> **AVAILABLE RECORDS**:
◇ ◇ ◇

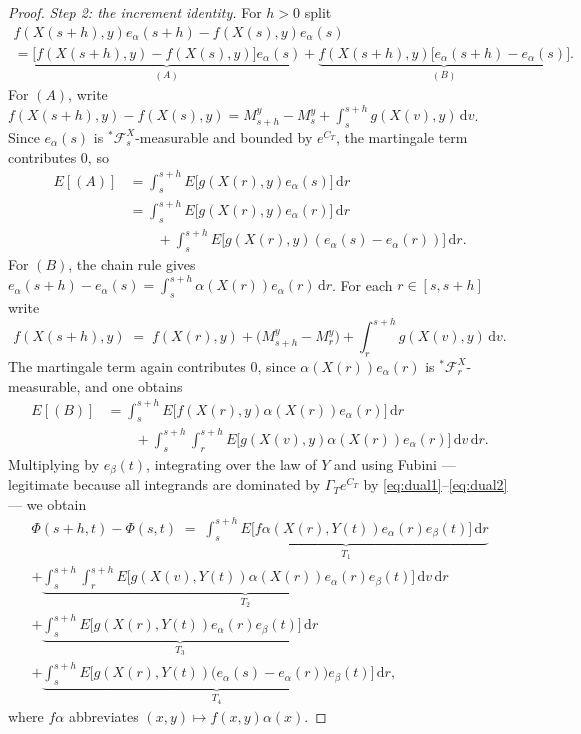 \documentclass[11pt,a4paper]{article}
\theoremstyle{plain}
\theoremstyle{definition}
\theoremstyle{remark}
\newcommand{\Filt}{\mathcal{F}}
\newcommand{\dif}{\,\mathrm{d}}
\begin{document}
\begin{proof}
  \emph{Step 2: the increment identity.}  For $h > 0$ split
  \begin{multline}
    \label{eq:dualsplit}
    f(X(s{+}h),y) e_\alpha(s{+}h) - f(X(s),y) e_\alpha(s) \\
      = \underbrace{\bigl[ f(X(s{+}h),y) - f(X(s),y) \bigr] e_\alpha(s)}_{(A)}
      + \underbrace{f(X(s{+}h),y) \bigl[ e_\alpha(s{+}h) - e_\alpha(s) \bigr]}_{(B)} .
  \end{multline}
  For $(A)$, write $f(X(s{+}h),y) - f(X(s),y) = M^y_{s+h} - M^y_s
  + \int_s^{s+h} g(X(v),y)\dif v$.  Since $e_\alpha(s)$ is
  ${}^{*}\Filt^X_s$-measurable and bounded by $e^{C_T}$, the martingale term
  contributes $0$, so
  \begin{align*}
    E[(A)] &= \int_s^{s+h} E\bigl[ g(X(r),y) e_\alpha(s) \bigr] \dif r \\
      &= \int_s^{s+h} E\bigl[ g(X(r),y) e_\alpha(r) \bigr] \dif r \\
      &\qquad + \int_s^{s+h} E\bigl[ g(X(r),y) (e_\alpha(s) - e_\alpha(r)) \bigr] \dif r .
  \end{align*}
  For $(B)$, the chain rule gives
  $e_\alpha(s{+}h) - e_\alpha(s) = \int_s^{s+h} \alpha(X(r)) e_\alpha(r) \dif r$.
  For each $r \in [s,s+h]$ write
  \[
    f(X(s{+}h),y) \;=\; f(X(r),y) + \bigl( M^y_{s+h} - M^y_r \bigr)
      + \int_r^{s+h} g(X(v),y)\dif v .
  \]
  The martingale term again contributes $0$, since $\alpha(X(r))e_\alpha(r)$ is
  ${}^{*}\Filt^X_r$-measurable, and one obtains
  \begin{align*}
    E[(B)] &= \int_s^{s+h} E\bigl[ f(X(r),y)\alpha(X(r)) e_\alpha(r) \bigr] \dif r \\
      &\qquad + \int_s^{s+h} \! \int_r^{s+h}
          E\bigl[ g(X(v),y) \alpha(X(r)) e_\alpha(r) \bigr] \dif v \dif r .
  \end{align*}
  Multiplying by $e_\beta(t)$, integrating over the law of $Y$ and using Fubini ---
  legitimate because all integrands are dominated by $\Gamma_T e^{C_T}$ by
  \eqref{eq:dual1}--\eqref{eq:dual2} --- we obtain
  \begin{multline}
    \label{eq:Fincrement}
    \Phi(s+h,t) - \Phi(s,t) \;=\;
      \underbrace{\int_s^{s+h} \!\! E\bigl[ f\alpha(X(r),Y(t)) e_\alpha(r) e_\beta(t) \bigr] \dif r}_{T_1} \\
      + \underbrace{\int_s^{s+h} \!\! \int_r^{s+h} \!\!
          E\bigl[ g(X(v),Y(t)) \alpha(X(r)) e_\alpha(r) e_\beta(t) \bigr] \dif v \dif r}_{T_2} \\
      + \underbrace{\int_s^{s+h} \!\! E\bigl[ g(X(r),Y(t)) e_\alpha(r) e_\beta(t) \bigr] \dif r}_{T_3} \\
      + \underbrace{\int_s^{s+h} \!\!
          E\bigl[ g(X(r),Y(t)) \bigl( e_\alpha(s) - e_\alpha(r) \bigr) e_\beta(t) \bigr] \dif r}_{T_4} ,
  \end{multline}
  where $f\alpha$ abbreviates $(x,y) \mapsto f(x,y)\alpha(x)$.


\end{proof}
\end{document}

◇ ◇ ◇

> **WORK TO BE COMPLETED**:
From the material above, reproduce everything verbatim except the pictures.

> **YOUR RESPONSE**:
 \documentclass[11pt,a4paper]{article}
\theoremstyle{plain}
\theoremstyle{definition}
\theoremstyle{remark}
\newcommand{\Filt}{\mathcal{F}}
\newcommand{\dif}{\,\mathrm{d}}
\begin{document}
\begin{proof}
  \emph{Step 2: the increment identity.}  For $h > 0$ split
  \begin{multline}
    \label{eq:dualsplit}
    f(X(s{+}h),y) e_\alpha(s{+}h) - f(X(s),y) e_\alpha(s) \\
      = \underbrace{\bigl[ f(X(s{+}h),y) - f(X(s),y) \bigr] e_\alpha(s)}_{(A)}
      + \underbrace{f(X(s{+}h),y) \bigl[ e_\alpha(s{+}h) - e_\alpha(s) \bigr]}_{(B)} .
  \end{multline}
  For $(A)$, write $f(X(s{+}h),y) - f(X(s),y) = M^y_{s+h} - M^y_s
  + \int_s^{s+h} g(X(v),y)\dif v$.  Since $e_\alpha(s)$ is
  ${}^{*}\Filt^X_s$-measurable and bounded by $e^{C_T}$, the martingale term
  contributes $0$, so
  \begin{align*}
    E[(A)] &= \int_s^{s+h} E\bigl[ g(X(r),y) e_\alpha(s) \bigr] \dif r \\
      &= \int_s^{s+h} E\bigl[ g(X(r),y) e_\alpha(r) \bigr] \dif r \\
      &\qquad + \int_s^{s+h} E\bigl[ g(X(r),y) (e_\alpha(s) - e_\alpha(r)) \bigr] \dif r .
  \end{align*}
  For $(B)$, the chain rule gives
  $e_\alpha(s{+}h) - e_\alpha(s) = \int_s^{s+h} \alpha(X(r)) e_\alpha(r) \dif r$.
  For each $r \in [s,s+h]$ write
  \[
    f(X(s{+}h),y) \;=\; f(X(r),y) + \bigl( M^y_{s+h} - M^y_r \bigr)
      + \int_r^{s+h} g(X(v),y)\dif v .
  \]
  The martingale term again contributes $0$, since $\alpha(X(r))e_\alpha(r)$ is
  ${}^{*}\Filt^X_r$-measurable, and one obtains
  \begin{align*}
    E[(B)] &= \int_s^{s+h} E\bigl[ f(X(r),y)\alpha(X(r)) e_\alpha(r) \bigr] \dif r \\
      &\qquad + \int_s^{s+h} \! \int_r^{s+h}
          E\bigl[ g(X(v),y) \alpha(X(r)) e_\alpha(r) \bigr] \dif v \dif r .
  \end{align*}
  Multiplying by $e_\beta(t)$, integrating over the law of $Y$ and using Fubini ---
  legitimate because all integrands are dominated by $\Gamma_T e^{C_T}$ by
  \eqref{eq:dual1}--\eqref{eq:dual2} --- we obtain
  \begin{multline}
    \label{eq:Fincrement}
    \Phi(s+h,t) - \Phi(s,t) \;=\;
      \underbrace{\int_s^{s+h} \!\! E\bigl[ f\alpha(X(r),Y(t)) e_\alpha(r) e_\beta(t) \bigr] \dif r}_{T_1} \\
      + \underbrace{\int_s^{s+h} \!\! \int_r^{s+h} \!\!
          E\bigl[ g(X(v),Y(t)) \alpha(X(r)) e_\alpha(r) e_\beta(t) \bigr] \dif v \dif r}_{T_2} \\
      + \underbrace{\int_s^{s+h} \!\! E\bigl[ g(X(r),Y(t)) e_\alpha(r) e_\beta(t) \bigr] \dif r}_{T_3} \\
      + \underbrace{\int_s^{s+h} \!\!
          E\bigl[ g(X(r),Y(t)) \bigl( e_\alpha(s) - e_\alpha(r) \bigr) e_\beta(t) \bigr] \dif r}_{T_4} ,
  \end{multline}
  where $f\alpha$ abbreviates $(x,y) \mapsto f(x,y)\alpha(x)$.


\end{proof}
\end{document}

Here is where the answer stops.